From Copy-and-Paste to Ninja, Learning New Technologies

I've always had a drive to take apart anything electronic and figure out how it worked. Even better if the thing had a microprocessor since then I would try to start up a conversation with it. I think my first experience with this was hooking up an old teletype machine given to me by my junior high school to a VIC-20 computer to use a printer. Then came the first XBox. I enjoyed playing games on it, but I wasn't really a gamer. Then I found out about modding the darn thing...I think the main reason for this was to be able to make *back-ups* of your games. I really didn't so much care about that, I wanted to find a version of the XBox SDK and get my own Hello World programming running.



That brings us to current day, Microsoft did something really cool and made game development main-stream for the XBox 360 in the form of the XNA Game Studio. Last summer I downloaded Version 2.0 of the SDK and started my journey on learning this new technology. Other than playing around with the Hydra Game Development Kit, I knew next to nothing about game programming, this was a chance to learn a brand new technology.
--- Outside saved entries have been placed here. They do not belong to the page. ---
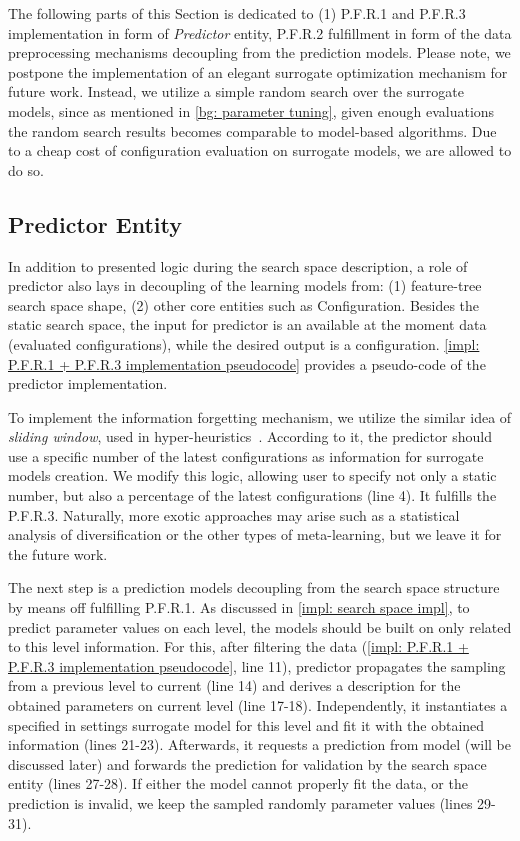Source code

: The following parts of this Section is dedicated to (1) P.F.R.1 and P.F.R.3 implementation in form of \emph{Predictor} entity, P.F.R.2 fulfillment in form of the data preprocessing mechanisms decoupling from the prediction models. Please note, we postpone the implementation of an elegant surrogate optimization mechanism for future work. Instead, we utilize a simple random search over the surrogate models, since as mentioned in \cref{bg: parameter tuning}, given enough evaluations the random search results becomes comparable to model-based algorithms. Due to a cheap cost of configuration evaluation on surrogate models, we are allowed to do so.

\subsection{Predictor Entity}
In addition to presented logic during the search space description, a role of predictor also lays in decoupling of the learning models from: (1) feature-tree search space shape, (2) other core entities such as Configuration. Besides the static search space, the input for predictor is an available at the moment data (evaluated configurations), while the desired output is a configuration. \cref{impl: P.F.R.1 + P.F.R.3 implementation pseudocode} provides a pseudo-code of the predictor implementation.

To implement the information forgetting mechanism, we utilize the similar idea of \emph{sliding window}, used in hyper-heuristics~\cite{ferreira2017multi}. According to it, the predictor should use a specific number of the latest configurations as information for surrogate models creation. We modify this logic, allowing user to specify not only a static number, but also a percentage of the latest configurations (line 4). It fulfills the P.F.R.3. Naturally, more exotic approaches may arise such as a statistical analysis of diversification or the other types of meta-learning, but we leave it for the future work.

The next step is a prediction models decoupling from the search space structure by means off fulfilling P.F.R.1. As discussed in \cref{impl: search space impl}, to predict parameter values on each level, the models should be built on only related to this level information. For this, after filtering the data (\cref{impl: P.F.R.1 + P.F.R.3 implementation pseudocode}, line 11), predictor propagates the sampling from a previous level to current (line 14) and derives a description for the obtained parameters on current level (line 17-18). Independently, it instantiates a specified in settings surrogate model for this level and fit it with the obtained information (lines 21-23). Afterwards, it requests a prediction from model (will be discussed later) and forwards the prediction for validation by the search space entity (lines 27-28). If either the model cannot properly fit the data, or the prediction is invalid, we keep the sampled randomly parameter values (lines 29-31).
I'm still in the process of learning but I thought it was interesting on how I'm building my first game. Most of the time when I write an application, I really want to have an in depth knowledge of what's happening with the code. I don't like calling methods, even if they are in a library or frameworks unless I at least have a general knowledge of how that software will be ran by the processor. In January I started a project that I will be publishing in March as a Community Game on the XBox 360. To make this work, I needed to do a bunch of stuff I really had no clue how to program. These were things like explosions, smoke from a missle trail etc... I found some great tutorials and started cutting and pasting my way to an application that pretty much did what I needed to, although the program was a mess. I did feel dirty doing this, but just reading about code isn't enough, implementing it into something that actually runs is a much better way to learn things.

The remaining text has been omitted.